リーリアは、辺境ながらもダンジョンが近くに3つもある事と、極彩の森と呼ばれる多種多様の魔物が生息する環境に後押しされ、王都にも劣らぬ豊富な物流と人口を有している。


そんな街の冒険者ギルドには、今日も魔物の巣が発見され緊急依頼を募集していた。


「おい、ディー。オークの巣が発見されたってよ。狩りに行くか?」


ギルドの受付前の簡易的な酒場で大剣を担いだ大男が、ディーと呼ばれた痩身の男に話を振る。
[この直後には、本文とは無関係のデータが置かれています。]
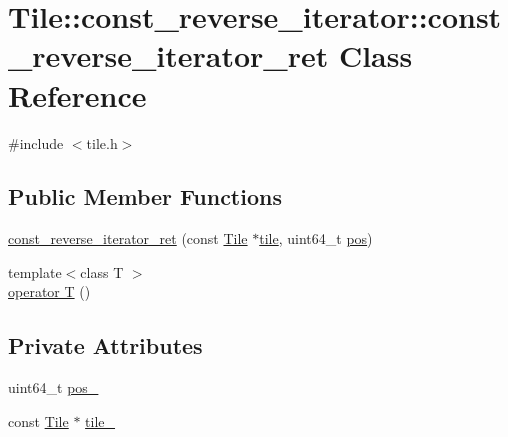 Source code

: \hypertarget{classTile_1_1const__reverse__iterator_1_1const__reverse__iterator__ret}{}\section{Tile\+:\+:const\+\_\+reverse\+\_\+iterator\+:\+:const\+\_\+reverse\+\_\+iterator\+\_\+ret Class Reference}
\label{classTile_1_1const__reverse__iterator_1_1const__reverse__iterator__ret}


{\ttfamily \#include $<$tile.\+h$>$}

\subsection*{Public Member Functions}
\begin{DoxyCompactItemize}
\item 
\hyperlink{classTile_1_1const__reverse__iterator_1_1const__reverse__iterator__ret_a2d4ca34a843f9e40827840557ec1a163}{const\+\_\+reverse\+\_\+iterator\+\_\+ret} (const \hyperlink{classTile}{Tile} $\ast$\hyperlink{classTile_1_1const__reverse__iterator_ac30fa99b5b0d172a238701e54e5276bf}{tile}, uint64\+\_\+t \hyperlink{classTile_1_1const__reverse__iterator_ac88135a4eba24eb2f353026486ac44d3}{pos})
\item 
{\footnotesize template$<$class T $>$ }\\\hyperlink{classTile_1_1const__reverse__iterator_1_1const__reverse__iterator__ret_a7d740afa0d566bf62faa1685735bda2c}{operator T} ()
\end{DoxyCompactItemize}
\subsection*{Private Attributes}
\begin{DoxyCompactItemize}
\item 
uint64\+\_\+t \hyperlink{classTile_1_1const__reverse__iterator_1_1const__reverse__iterator__ret_a444e0e8a11cf929858375db645c8624c}{pos\+\_\+}
\item 
const \hyperlink{classTile}{Tile} $\ast$ \hyperlink{classTile_1_1const__reverse__iterator_1_1const__reverse__iterator__ret_a4e0fd3c1cfb7ade67642633609e45f36}{tile\+\_\+}
\end{DoxyCompactItemize}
痩身の男は、斥候の格好をしており、その腰には二本の鋭利な短剣が下げられている。


「んー、どうだろうね。極彩の森のオークだから唯のオークってわけじゃないだろう?最悪ウォーオークの巣かもしれないよ?まぁエルゴに任せるよ。リディアは?」


斥候の男は、任せるとばかりに隣にいた女性に話を向けた。

女性は長く美しい桃色の髪を耳に掛けながら一瞬思案し、その後頷いた。


「エルゴが行きたいなら私も構わないわ。まぁオークじゃテイム出来そうに無いけど・・・というか、この変の魔物じゃあ無理ね。魔素が強すぎて干渉どころじゃないわ」


お手上げとばかりに溜息をついた女性は、すっかり温くなったエールを一気に飲み干した。
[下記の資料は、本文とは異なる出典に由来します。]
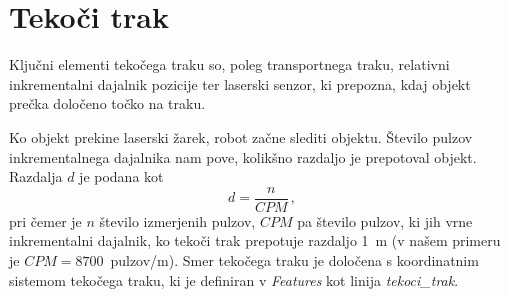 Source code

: %
%
%
%
%


\section{Tekoči trak}

Ključni elementi tekočega traku so, poleg transportnega traku, relativni inkrementalni dajalnik pozicije ter laserski senzor, ki prepozna, kdaj objekt prečka določeno točko na traku.

Ko objekt prekine laserski žarek, robot začne slediti objektu. Število pulzov inkrementalnega dajalnika nam pove, kolikšno razdaljo je prepotoval objekt. Razdalja $d$ je podana kot
\begin{equation}\
  d = \frac{n}{CPM} \, ,
\end{equation}
pri čemer je $n$ število izmerjenih pulzov, $CPM$ pa število pulzov, ki jih vrne inkrementalni dajalnik, ko tekoči trak prepotuje razdaljo 1~m (v našem primeru je $CPM = 8700$~pulzov/m). Smer tekočega traku je določena s koordinatnim sistemom tekočega traku, ki je definiran v \emph{Features} kot linija \emph{tekoci\_trak}.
その様子に、大剣の大男ーーエルゴはニッと音が出るような獰猛な笑みを浮かべる。


「じゃあ決まりだな!久々の大仕事だから腕がなるぜ!ちょっくら受付してくらぁ!」


ドカンと音を立てて立ち上がり、エルガは受付へと向かっていく。

ディーはその様子を呆れ混じりでに見ながら苦笑した。


「エルガは相変わらずだね。まぁ彼らしいっちゃ、彼らしいけど」


くくくっと笑いながらそれよりも、とリディアの方を見て、先ほどとは代わり真剣そうな表情を作る。
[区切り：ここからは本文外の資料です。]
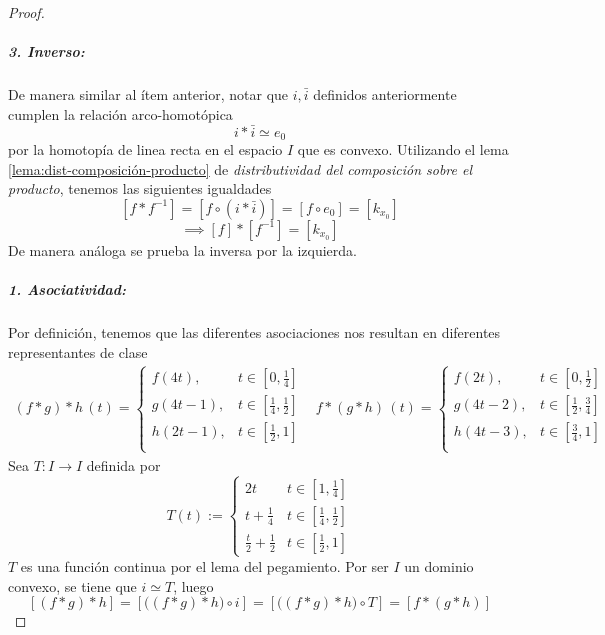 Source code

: \begin{proof}
\subparagraph{3. Inverso:} De manera similar al ítem anterior,
notar que \(i, \bar{i}\) definidos anteriormente cumplen la relación
arco-homotópica
\[ i * \bar{i} \simeq e_0 \]
por la homotopía de linea recta en el espacio \(I\) que es convexo.
Utilizando el lema \ref{lema:dist-composición-producto} de
\emph{distributividad del composición sobre el producto}, tenemos las
siguientes igualdades
\[ [f * f^{-1}] = [f \circ (i * \bar{i})] = [f \circ e_0] = [k_{x_0}] \]
\[ \implies [f] * [f^{-1}] = [k_{x_0}] \]
De manera análoga se prueba la inversa por la izquierda.

\subparagraph{1. Asociatividad:}
Por definición, tenemos que las diferentes asociaciones nos resultan en
diferentes representantes de clase
\[
  \begin{matrix}
    (f * g) * h \, (t) =
    \begin{cases}
      f (4t), & t \in [0, \frac 1 4] \\
      g (4t - 1), & t \in [\frac 1 4, \frac 1 2] \\
      h (2t - 1), & t \in [\frac 1 2, 1] \\
    \end{cases} &
    f * (g * h) \, (t) =
    \begin{cases}
      f (2t), & t \in [0, \frac 1 2] \\
      g (4t - 2), & t \in [\frac 1 2, \frac 3 4] \\
      h (4t - 3), & t \in [\frac 3 4, 1] \\
    \end{cases}
  \end{matrix}
\]
Sea \(T : I \to I\) definida por
\[ T (t) :=
  \begin{cases}
    2t & t \in [1 , \frac 1 4] \\
    t + \frac 1 4 & t \in [\frac 1 4, \frac 1 2] \\
    \frac t 2 + \frac 1 2 & t \in [\frac 1 2, 1]
  \end{cases}
\]
\(T\) es una función continua por el lema del pegamiento. Por ser \(I\)
un dominio convexo, se tiene que \(i \simeq T\), luego
\[ [(f * g) * h] = [\big( (f * g) * h \big) \circ i] = [\big( (f * g) *
  h \big) \circ T ] = [f * (g * h)] \]
\end{proof}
「テイマーを目指すならこの街を出るべきじゃないのか?他所でも魔物はいるだろう。最悪、職業(ジョブ)を変えてーー」


そこまで言った所では、リディアが乱暴にグラスを鳴らして遮った。

その目には有無を言わせないとばかりの確かな決意の色を宿していた。


「ディー。その話は前もしたでしょう。私はこの場所でテイマーになりたいの。いいえ、この場所じゃなきゃダメなのよ」


まるで言い聞かせるように言葉を放ち、リディアは席を立った。


「エルゴには待ち合わせには行くと伝えておいて。少し風に当たってくる」


去り際に、心配かけてごめん、でも私が決めたことだから。と呟き、リディアはギルドを後にした。

入れ替わりのようにエルゴが席に戻ると、難しい顔をしたディーの姿を見て、またいつものかと笑いながらエルゴは二人分のエールを注文し、心配性の斥候の愚痴に付き合うのだった。